ReduxReview:  This tune was written by hitmaker Lamont Dozier and it was the best thing to come out of the debacle known as Leonard Part 6 (see below). It was a sweeping AC-leaning track that was awash in 80s production and featured lovely vocals by Bryson and Belle. The song rightfully did well at AC, but the ballad was probably not the best fit for pop radio at the time. It was suited for a more adult audience rather than those who were dancing to Madonna or rockin' to Bon Jovi. So I'm not surprised it didn't get far on the chart. It's not the most memorable of songs, but it is lovely to hear.

ReduxRating:  6/10

Trivia:  This song was used in the Bill Cosby vehicle Leonard Part 6. Cosby had been a major star for many years, but he was at the peak of his popularity in the late 80s thanks to his hit TV sitcom The Cosby Show. He hadn't been in a film since 1981 and with his star brighter than ever it seemed like the right time to dip back into the movies. Cosby had a story he developed about a retired CIA agent and it didn't take much to convince a studio to make a film out of it.
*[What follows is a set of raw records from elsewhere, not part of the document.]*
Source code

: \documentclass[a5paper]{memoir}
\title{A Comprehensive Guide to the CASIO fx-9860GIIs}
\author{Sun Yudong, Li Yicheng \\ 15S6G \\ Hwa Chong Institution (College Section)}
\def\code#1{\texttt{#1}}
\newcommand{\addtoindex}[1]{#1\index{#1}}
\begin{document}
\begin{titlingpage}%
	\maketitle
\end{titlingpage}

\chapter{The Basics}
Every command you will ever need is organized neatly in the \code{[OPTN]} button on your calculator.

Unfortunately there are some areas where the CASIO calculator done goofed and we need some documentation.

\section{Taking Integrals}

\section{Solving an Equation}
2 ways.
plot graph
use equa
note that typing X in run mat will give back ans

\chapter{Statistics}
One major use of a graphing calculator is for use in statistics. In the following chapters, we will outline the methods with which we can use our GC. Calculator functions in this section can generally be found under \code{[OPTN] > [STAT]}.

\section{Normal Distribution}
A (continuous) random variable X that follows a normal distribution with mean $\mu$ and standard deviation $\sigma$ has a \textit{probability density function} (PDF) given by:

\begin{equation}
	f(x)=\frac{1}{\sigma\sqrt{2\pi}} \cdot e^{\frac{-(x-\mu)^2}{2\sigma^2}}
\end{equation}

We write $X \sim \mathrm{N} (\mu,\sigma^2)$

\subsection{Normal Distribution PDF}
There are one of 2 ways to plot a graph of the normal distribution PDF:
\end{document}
The spy spoof would be filmed and then released during the holiday season of '87. With Cosby attached, it seemed like Santa was going to deliver the studio a major hit for Christmas, but they ended up with a giant lump of coal. Things didn't look good early on when Cosby and the director were at odds. Then as the film was getting prepped for release, Cosby publicly denounced the film and basically told folks to stay away from it. Well, they did. The movie ended up being a big box office bomb and it was savaged by critics with many calling it not only one of the worst films of the year, but of the worst of all-time. It would go on to win a trio of Golden Raspberry awards including Worst Actor (Cosby), Worst Picture, and Worst Screenplay. Weirdly, Cosby took the award "wins" in stride and even requested that his awards be made of 24k gold and Italian marble, which he actually got and showed off to Johnny Carson on The Tonight Show.